TRIBUNA | Por Francisco Escribano Hinojosa
El precio del aceite de oliva en España depende de varios factores como la producción agrícola, el clima, la demanda internacional y los costes de producción. En el contexto actual, los conflictos bélicos internacionales están teniendo un impacto indirecto en el sector olivarero, principalmente a través del aumento de los costes energéticos y logísticos.
Uno de los efectos más importantes de los conflictos es el encarecimiento de la energía, especialmente del petróleo y el gas. La producción de aceite de oliva requiere el uso de maquinaria agrícola, sistemas de riego y transporte, todos ellos dependientes del combustible. Cuando las guerras generan incertidumbre en los mercados energéticos, el precio del gasóleo suele aumentar. Esto provoca que los agricultores y las almazaras tengan que afrontar mayores gastos para producir y procesar el aceite.

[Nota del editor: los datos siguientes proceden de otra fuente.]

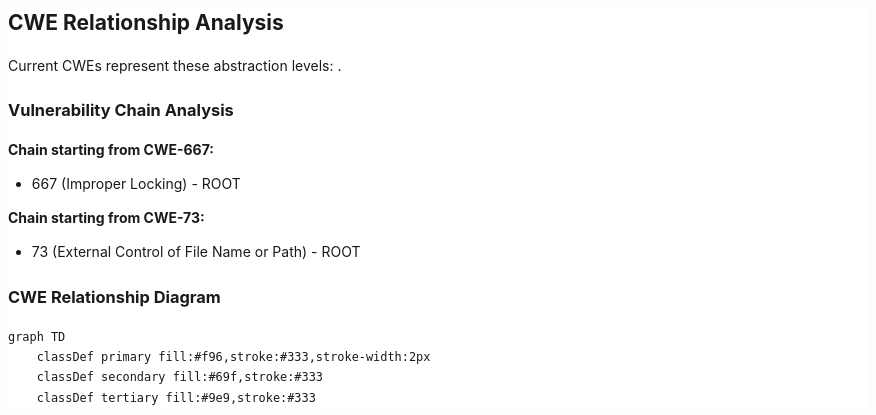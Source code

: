 
## CWE Relationship Analysis

Current CWEs represent these abstraction levels: .


### Vulnerability Chain Analysis

**Chain starting from CWE-667:**
- 667 (Improper Locking) - ROOT


**Chain starting from CWE-73:**
- 73 (External Control of File Name or Path) - ROOT



### CWE Relationship Diagram

```mermaid
graph TD
    classDef primary fill:#f96,stroke:#333,stroke-width:2px
    classDef secondary fill:#69f,stroke:#333
    classDef tertiary fill:#9e9,stroke:#333
```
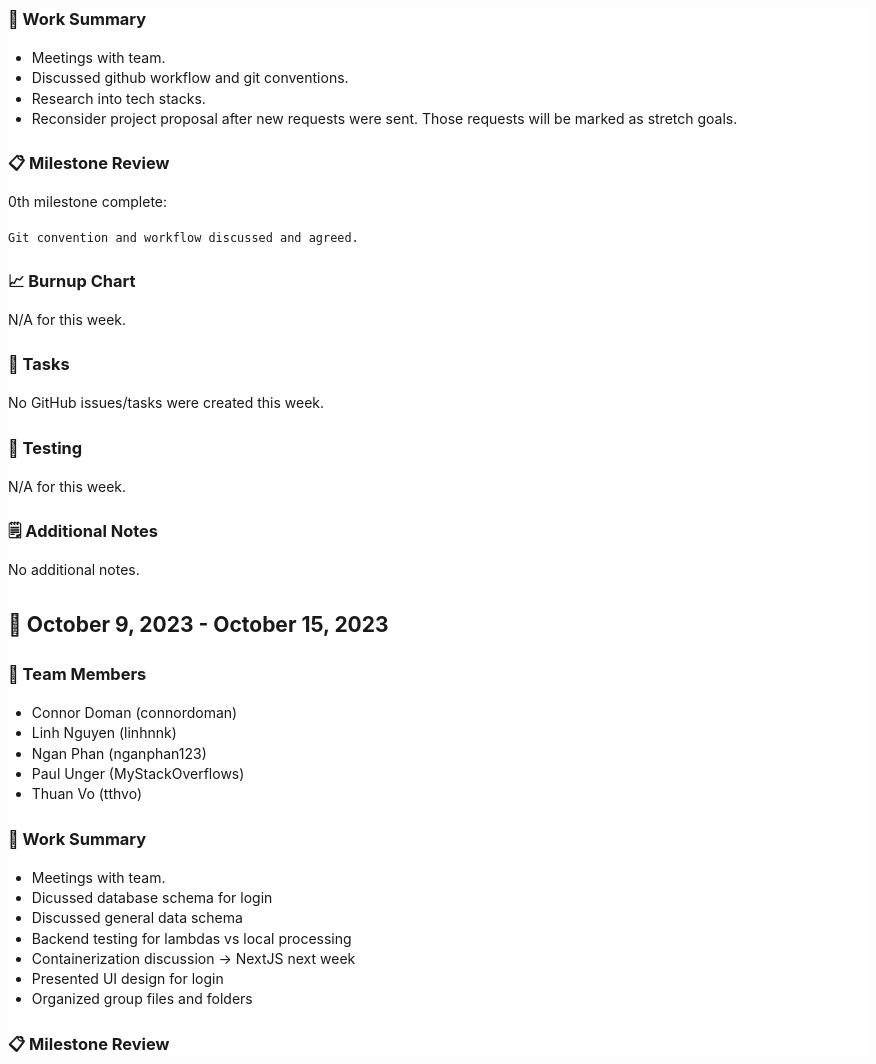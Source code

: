 ### 🎯 Work Summary

-   Meetings with team.
-   Discussed github workflow and git conventions.
-   Research into tech stacks.
-   Reconsider project proposal after new requests were sent. Those requests will be marked as stretch goals.

### 📋 Milestone Review

0th milestone complete:

    Git convention and workflow discussed and agreed.

### 📈 Burnup Chart

N/A for this week.

### 🧾 Tasks

No GitHub issues/tasks were created this week.

### 🔧 Testing

N/A for this week.

### 🗒️ Additional Notes

No additional notes.

## 📅 October 9, 2023 - October 15, 2023

### 🏅 Team Members

-   Connor Doman (connordoman)
-   Linh Nguyen (linhnnk)
-   Ngan Phan (nganphan123)
-   Paul Unger (MyStackOverflows)
-   Thuan Vo (tthvo)

### 🎯 Work Summary

-   Meetings with team.
-   Dicussed database schema for login
-   Discussed general data schema
-   Backend testing for lambdas vs local processing
-   Containerization discussion -> NextJS next week
-   Presented UI design for login
-   Organized group files and folders

### 📋 Milestone Review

Otro factor relevante es el aumento del precio de los fertilizantes y otros insumos agrícolas. Muchos fertilizantes dependen del gas natural para su fabricación o se importan a través de rutas comerciales internacionales. Los conflictos pueden interrumpir estas cadenas de suministro o encarecer las materias primas, lo que eleva los costes de cultivo del olivar.
Además, el aceite de oliva es un producto con una fuerte presencia en el comercio exterior. España es el mayor productor y exportador mundial, por lo que el transporte internacional y la logística juegan un papel clave. Las tensiones geopolíticas pueden encarecer el transporte marítimo o generar incertidumbre en los mercados, lo que influye en los precios finales del producto.
En conclusión, aunque los conflictos bélicos no afectan directamente a la producción de aceitunas en España, sí influyen en factores económicos fundamentales como la energía, los fertilizantes y el transporte. Estos elementos forman parte de la cadena de producción del aceite de oliva y, cuando se encarecen, pueden provocar subidas en el precio del producto que llega al consumidor.